← Back to Journal
2026-02-24

The QA Shift for probabilistic systems

With the rapid progress of coding agents, getting a working prototype or MVP out quickly has become significantly easier, even for small teams.

At the same time, baseline expectations for software have risen sharply. What felt like a delighter in 2023 barely meets expectations today. And that is assuming the product avoids the usual blind spots.

When building a product meant for real business users, these challenges cannot be treated as afterthoughts.

In finance, legal, healthcare, or enterprise workflows, failures are expensive. Traditional software breaks and throws errors. AI breaks differently: confident nonsense, risky actions, silent data leaks. That is a fundamentally different failure mode.

Classic QA assumed determinism, but binary pass/fail logic no longer holds. You are evaluating behavior quality, not just code correctness.

Beyond informal testing, robust evals become essential. Think 50–100 structured inputs covering easy cases, edge cases, ambiguous phrasing, and messy real-world queries. Run them before every release. Use LLMs to generate, expand, and grade outputs against defined criteria.

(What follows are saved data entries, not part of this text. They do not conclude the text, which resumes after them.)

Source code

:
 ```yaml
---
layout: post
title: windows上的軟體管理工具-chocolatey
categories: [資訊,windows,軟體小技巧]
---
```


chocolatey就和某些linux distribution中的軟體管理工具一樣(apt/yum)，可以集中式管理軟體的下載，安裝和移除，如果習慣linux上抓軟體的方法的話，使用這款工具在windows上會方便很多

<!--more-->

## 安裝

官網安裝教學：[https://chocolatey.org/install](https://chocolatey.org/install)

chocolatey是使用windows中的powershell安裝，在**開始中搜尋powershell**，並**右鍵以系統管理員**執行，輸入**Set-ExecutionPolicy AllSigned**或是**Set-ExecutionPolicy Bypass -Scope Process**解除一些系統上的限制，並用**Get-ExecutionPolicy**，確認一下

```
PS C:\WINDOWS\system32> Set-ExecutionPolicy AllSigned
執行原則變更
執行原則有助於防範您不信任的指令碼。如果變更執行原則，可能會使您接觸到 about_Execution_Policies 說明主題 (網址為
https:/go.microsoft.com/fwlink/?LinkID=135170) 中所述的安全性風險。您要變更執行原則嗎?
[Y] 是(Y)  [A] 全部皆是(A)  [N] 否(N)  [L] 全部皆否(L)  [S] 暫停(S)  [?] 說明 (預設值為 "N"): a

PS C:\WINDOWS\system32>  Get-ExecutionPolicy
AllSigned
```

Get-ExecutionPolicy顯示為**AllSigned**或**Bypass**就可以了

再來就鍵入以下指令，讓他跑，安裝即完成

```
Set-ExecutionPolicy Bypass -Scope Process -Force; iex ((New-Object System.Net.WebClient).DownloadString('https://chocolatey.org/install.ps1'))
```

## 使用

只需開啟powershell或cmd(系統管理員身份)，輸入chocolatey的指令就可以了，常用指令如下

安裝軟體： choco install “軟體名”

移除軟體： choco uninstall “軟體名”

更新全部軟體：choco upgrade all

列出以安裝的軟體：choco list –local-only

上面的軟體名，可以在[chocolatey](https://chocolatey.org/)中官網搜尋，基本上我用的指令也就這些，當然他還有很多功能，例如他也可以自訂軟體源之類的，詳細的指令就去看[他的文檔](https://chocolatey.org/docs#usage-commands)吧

Hallucination risk is another area that demands attention. If your agent interacts with business data, it will be judged on accuracy. For RAG systems, track whether the right context is retrieved, whether responses stay grounded in it, and whether answers actually address the question. It is far better to detect accuracy gaps before customers do.

Privacy and security are non-negotiable. Sensitive data can easily leak through prompts, logs, and third-party tools if safeguards are weak.

Explainability matters. Enterprise users will ask why the system produced a response. In some cases, it may even be a legal requirement. Log inputs, retrieved context, and tool usage. Opaque AI is fragile AI.

Model drift is real. Something that worked perfectly last week can silently degrade. Sample outputs in production, rerun evals regularly, and treat poor responses as bugs, not anomalies.

Even a lightweight eval pipeline and basic monitoring can dramatically reduce risk.

Ship fast if you want. Just remember that cutting corners on QA often becomes the most expensive shortcut.